Her şeyin kırk kere kontrol edildiği bir mekânda, bu hâdiseye kazâ diyebilir miyiz? Mümkün değil!
Aklıma, iki ihtimâl geliyor.
Birincisi; Erdoğan’ı tahfif etmek.
İçeriden birileri, sonucun böyle garip olacağını bile bile yaptı. Yâni hedef, Erdoğan’dı. “Bakın İstanbul’u kaybettiğine o kadar kızdı ki İmamoğlu’nu kırık sandalyeye oturttu.” dememiz için.
İkincisi; İmamoğlu’nu tahfif etmek.
Eğer gerçekten amaç buysa İmamoğlu’nun itibarı zedelenmedi. Külliye’nin itibarı zedelendi. Bir misâfirin hakları, ev sâhibine emânettir. Misâfir, kırık sandalyeye oturtulunca ev sâhibinin itibarı zedelenir. Bu durumda o sandalyelerden her kim sorumluysa çok âcilen hesap sorulmalıdır.
Cumhurbaşkanı, İmamoğlu düştüğünde, “Sandalyeyi kırdın, israf ettin.” demek yerine, misâfirinin gönlünü almalıydı. İmamoğlu, öyle bir cevap vermiş ki 800. 000 kere gol olmuş:
“Merak etmeyin, ikinciye daha sağlam otururum!”
İşte, oyunu bozan cümle! O kadar bozmuş ki pelikan medyasında, kırık sandalyeyi sakız edip çiğneyecek hâl kalmamış.
İşi, mizaha dökecektim. “Buna gerek yoktu. Dokunulmazlar filmindeki gibi bir beyzbol sopasıyla hâllolurdu? Kim mi yapacak? Birbirlerine omuz atan bakanlar, bayıla bayıla yaparlar.” diye yazacaktım.
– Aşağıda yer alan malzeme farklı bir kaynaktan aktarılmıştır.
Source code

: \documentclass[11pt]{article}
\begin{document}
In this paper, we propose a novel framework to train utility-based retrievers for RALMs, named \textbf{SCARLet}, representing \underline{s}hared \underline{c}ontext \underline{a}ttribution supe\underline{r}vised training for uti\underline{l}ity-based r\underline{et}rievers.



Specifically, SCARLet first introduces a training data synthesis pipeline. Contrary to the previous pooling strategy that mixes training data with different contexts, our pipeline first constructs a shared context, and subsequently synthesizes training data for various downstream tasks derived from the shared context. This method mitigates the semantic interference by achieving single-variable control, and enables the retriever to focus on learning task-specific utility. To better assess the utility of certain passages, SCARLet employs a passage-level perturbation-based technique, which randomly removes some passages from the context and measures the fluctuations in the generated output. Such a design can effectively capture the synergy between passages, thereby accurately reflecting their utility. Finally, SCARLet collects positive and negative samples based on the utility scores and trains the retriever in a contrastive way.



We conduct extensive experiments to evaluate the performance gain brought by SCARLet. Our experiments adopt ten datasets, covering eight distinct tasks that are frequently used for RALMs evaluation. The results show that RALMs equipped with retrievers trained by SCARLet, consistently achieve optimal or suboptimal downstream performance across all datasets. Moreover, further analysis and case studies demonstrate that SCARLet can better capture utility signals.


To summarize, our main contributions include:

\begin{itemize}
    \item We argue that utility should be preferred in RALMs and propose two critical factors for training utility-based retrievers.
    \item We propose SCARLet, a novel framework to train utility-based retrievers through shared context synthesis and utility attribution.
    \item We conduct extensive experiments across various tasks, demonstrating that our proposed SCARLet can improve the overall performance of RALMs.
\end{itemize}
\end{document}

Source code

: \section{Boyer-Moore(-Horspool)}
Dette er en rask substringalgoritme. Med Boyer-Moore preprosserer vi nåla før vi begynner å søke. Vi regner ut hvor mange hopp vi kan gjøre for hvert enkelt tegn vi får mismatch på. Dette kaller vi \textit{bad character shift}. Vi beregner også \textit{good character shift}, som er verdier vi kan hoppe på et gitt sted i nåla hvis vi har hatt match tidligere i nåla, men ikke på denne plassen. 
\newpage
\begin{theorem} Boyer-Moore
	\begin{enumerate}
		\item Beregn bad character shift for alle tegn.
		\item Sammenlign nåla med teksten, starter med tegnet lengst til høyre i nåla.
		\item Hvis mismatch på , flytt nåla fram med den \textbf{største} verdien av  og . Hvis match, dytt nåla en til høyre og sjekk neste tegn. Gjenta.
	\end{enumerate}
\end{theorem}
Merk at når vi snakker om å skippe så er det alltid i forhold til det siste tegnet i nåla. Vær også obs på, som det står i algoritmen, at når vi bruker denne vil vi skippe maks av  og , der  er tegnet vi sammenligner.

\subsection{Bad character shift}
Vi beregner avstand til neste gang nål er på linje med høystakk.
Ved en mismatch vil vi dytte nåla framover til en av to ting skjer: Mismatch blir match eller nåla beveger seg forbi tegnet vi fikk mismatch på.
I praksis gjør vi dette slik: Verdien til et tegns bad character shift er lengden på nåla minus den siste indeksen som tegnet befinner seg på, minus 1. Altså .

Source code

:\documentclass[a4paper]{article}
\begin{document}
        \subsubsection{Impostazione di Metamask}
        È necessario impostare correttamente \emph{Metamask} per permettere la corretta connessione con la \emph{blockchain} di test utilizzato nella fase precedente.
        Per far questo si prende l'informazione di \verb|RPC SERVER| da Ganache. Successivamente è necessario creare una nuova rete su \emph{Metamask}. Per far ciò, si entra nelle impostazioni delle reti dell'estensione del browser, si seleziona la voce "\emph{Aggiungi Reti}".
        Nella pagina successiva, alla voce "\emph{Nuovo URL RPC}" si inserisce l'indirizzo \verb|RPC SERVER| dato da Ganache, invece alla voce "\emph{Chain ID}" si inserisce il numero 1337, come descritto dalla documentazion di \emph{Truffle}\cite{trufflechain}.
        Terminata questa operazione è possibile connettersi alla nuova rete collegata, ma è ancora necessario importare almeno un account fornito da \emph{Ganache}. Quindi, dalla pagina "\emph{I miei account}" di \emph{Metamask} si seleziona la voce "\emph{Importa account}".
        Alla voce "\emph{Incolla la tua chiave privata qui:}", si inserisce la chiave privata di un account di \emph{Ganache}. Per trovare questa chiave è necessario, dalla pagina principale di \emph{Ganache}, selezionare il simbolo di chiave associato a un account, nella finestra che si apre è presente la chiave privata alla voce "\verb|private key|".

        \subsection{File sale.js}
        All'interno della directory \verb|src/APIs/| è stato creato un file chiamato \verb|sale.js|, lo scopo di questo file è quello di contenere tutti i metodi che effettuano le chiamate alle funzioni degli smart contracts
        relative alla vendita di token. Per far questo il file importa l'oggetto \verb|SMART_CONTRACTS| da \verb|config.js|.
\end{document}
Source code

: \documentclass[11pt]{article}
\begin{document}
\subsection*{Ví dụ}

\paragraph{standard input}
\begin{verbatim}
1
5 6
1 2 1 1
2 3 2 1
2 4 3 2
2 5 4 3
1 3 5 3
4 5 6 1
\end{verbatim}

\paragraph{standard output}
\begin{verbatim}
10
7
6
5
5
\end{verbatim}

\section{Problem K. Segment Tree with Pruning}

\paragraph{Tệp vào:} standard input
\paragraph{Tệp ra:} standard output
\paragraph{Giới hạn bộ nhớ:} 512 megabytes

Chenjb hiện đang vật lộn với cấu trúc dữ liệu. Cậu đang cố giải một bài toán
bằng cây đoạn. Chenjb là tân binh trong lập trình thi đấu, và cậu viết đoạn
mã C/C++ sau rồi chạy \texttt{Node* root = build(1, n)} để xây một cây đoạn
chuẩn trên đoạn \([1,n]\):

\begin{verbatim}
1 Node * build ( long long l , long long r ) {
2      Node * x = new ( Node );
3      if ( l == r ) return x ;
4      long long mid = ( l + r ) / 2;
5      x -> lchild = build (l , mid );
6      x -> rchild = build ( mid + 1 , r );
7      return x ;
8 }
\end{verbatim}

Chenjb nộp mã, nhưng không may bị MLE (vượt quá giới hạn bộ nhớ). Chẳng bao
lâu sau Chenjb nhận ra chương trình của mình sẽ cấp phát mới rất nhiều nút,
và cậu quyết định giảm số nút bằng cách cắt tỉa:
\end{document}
Vazgeçtim. Yandaşların bile tek kelime yazmaktan imtina ettiği meseleyi, Devlet Bahçeli savundu. Bayburt konuşmasındaki şu cümleyi okuyunca mizah yapacak hâlim kalmadı:
“Yenikapı’ya otomobil sergisi açacak kadar çıldıran kırık sandalyeliler nereye varmak istemektedir?"
Bahçeli, benden betermiş. Hadi ben, dağ bayır gezerken gündemden geriye kaldım. Bahçeli ne yapıyor?
Allahaşkına birileri, toplantının İBB’de değil, Külliye’de yapıldığını; kırık sandalyenin Külliye’ye âit olduğunu, Bahçeli’ye söylesin!
Hem devletim adına hem Devlet Bey adına çok utandım.